I’m back from the comic shop this week and I only got one new thing:

  • Love and Rockets: New Stories – 2
  • And now for a review of something I’ve read recently.

  • Captain Marvel Masterworks Volume 3 by Jim Starlin and others
  • This volume reprints the Jim Starlin drawn and plotted Captain Marvel comics from 1973-1974. These were some of my favorites when I was a kid so it’s nice to have a new hardcover printing of them. They came out a few years before I started collecting comics so I never bought them off of the racks but borrowed a friend’s copies (probably in 1979 or so). It was always one complete story to me.

    Even years after they came out these stories had a big impact on me. They were the first time that I read comics that had a real far-out “cosmic” plot that was epic in scope. It starts our with Captain Marvel being a regular super hero and ends up with him being some sort of special cosmic protector. It also starts out with Thanos being a typical strong armed super villain and ends up with him being a mad god.

    I’ve known people ten or more years younger than me who find these comics too old fashioned for them. They like Starlin’s “Infinity Gauntlet” Thanos stories better than these. I find those stories a pale imitation of these issues. I guess it matters which ones you discovered first and how old you were when you read them.

    The one old fashioned thing about these stories is the amount of recapping that’s done. When these were first printed the comic came out bimonthly. That’s eight weeks between issues and it was always assumed that each issue might be someone’s first so they’d do a quick recap to catch people up. There is a lot of plot going on in these comics so there is a lot to recap. Every two issues or so we get a recap. These are actually well done and integrated into the story but to a modern comic reader they are out of place. We barely get a story these days and never a recap.

    One of the reasons I like these issues is that you can see Starlin’s work growing by leaps and bounds issue to issue. He was just starting out back then and his artwork and writing grow as issues pass. He gets more and more ambitious and it’s fun to watch.

    I still like these comics. I think they hold up well and that is not nostalgia talking. The artwork is nice and I enjoy the story line. There is a reason it’s such a famous run of comics. Starlin took the Lee/Kirby cosmic “Galactus Trilogy” story and ran with it a little further.
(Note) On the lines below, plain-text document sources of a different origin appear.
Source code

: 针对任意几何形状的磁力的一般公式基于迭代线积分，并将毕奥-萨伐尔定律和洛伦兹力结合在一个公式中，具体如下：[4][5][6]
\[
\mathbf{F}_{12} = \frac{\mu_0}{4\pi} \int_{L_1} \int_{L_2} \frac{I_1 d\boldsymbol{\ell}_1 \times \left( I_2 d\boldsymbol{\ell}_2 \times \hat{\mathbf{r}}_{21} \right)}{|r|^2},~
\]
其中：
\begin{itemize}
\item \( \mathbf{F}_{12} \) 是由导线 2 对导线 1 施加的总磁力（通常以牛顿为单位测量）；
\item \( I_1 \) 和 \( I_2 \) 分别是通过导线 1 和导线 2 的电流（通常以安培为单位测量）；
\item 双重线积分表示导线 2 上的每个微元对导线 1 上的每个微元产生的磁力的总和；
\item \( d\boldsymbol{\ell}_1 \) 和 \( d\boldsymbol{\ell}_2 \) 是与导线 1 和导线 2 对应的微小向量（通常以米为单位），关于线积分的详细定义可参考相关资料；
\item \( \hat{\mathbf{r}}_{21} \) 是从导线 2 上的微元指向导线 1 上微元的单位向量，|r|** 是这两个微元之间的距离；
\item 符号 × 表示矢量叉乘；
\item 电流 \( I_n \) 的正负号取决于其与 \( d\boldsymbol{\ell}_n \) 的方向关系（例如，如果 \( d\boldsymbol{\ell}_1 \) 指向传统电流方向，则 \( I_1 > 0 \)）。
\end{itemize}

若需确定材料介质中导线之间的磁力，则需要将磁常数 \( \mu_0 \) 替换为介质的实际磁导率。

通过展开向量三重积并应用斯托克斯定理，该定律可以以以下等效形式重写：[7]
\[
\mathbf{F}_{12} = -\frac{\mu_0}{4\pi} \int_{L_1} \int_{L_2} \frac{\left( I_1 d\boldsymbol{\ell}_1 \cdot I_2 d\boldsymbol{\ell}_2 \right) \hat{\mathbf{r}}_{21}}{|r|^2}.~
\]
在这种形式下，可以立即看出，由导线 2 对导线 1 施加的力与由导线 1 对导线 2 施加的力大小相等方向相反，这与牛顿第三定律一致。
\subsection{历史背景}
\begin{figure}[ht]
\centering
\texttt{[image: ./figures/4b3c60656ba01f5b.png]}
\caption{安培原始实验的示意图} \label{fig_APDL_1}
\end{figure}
He added some 1970’s acid trip mysticism to it and made it his own. Fun stuff.

    I must say I was even impressed with the three Wayne Boring drawn issues that started out this volume. Captain Marvel wasn’t a well respected comic before Starlin took over and I expected nothing from these three issues but they were okay. I’ve never been a big fan of Boring’s Superman but he can draw well and tell a story. I was well prepared to skip those three issues but I didn’t.

    So if you’re a Starlin fan or are just curious about the antecedents of a lot of today’s comic book cosmic epics check out this volume of Captain Marvel. It’s still a favorite of mine. Now I have to read Stalin’s original “Warlock” run.